Nestlé has announced plans to invest $5.7 million in the North African country of Morocco in the next three years, reported a recent article in the Financial Times. The Swiss food company has been showing serious commitment to expanding its business lines. The Financial Times reminded that last month Nestlé shelled out $11.85 billion to acquire the infant nutrition business unit from Pfizer – what was dubbed the largest ever acquisition by the European company as it strives to expand its global presence in the baby food market.
Nestlé now aims to expand its milk collection and production division. The Financial Times said that the company is not foreign to investments in the food sector in Morocco. In fact, since 1992 Nestlé has been operating a factory for powdered milk in El Jadida, a port city on the Atlantic coast of Morocco. Nestlé today sources an estimated 73 million litres of fresh milk from over 16,000 dairy farmers in the country.
With its new venture in the Doukkala-Abda region, Nestlé hopes to encourage more private investors to channel capital to the diary industry in the area. About 22 percent of the milk produced in Morocco today is centered in Doukkala-Abda, which sources over 340 million litres a year.
According to a press release on the Nestlé website, “The collaboration with the local authorities in the Moroccan region of Doukkala-Abda aims to increase milk production, improve the quality of fresh milk and encourage the development of the dairy industry throughout the private sector.”
In addition, the new venture will provide training and expertise to more than 10,000 farmers, educating them in areas such as technical equipment, milk supply, finance and management.
David Saudan, Chief Executive Officer of Nestlé Morocco, asserted: “Our investment aims to encourage the growth of the dairy sector and help us to continue to deepen our engagement with farmers and their communities.”
The company’s press release further explained that collaborating with local farmers is an integral part of Nestlé’s new business approach called Creating Shared Value, or CSV. Launched back in 2006, the CSV business strategy has laid its foundation on three key pillars – investments in rural development, nutrition and water. Investment initiatives under the CSV program include a gender empowerment and ecological housing program in the Philippines, sustainable pistachio production in Turkey, energy production from coffee grounds in Colombia and a water quality project in Argentina. By investing in the development of the agricultural sector in Morocco, Nestlé’s goal is to create value for its shareholders while at the same time providing economic benefits for the communities it serves and in which it operates.

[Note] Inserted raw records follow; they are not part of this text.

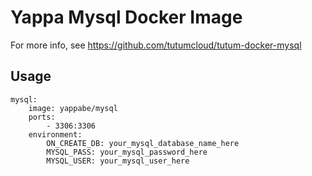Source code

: # Yappa Mysql Docker Image

For more info, see https://github.com/tutumcloud/tutum-docker-mysql

## Usage

```YML
mysql:
    image: yappabe/mysql
    ports:
        - 3306:3306
    environment:
        ON_CREATE_DB: your_mysql_database_name_here
        MYSQL_PASS: your_mysql_password_here
        MYSQL_USER: your_mysql_user_here
```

The Financial Times cited Moroccan officials who noted that the Moroccan economy is heavily dependent on investments from Europe. Capital from investors abroad was growing steadily until the global economy was hit by financial woes in 2008. As a result, foreign investments in Morocco took a dip. The Financial Times said that for the past couple of years direct foreign investments in the country are picking up once again, reaching a total of $3.6 billion in 2010.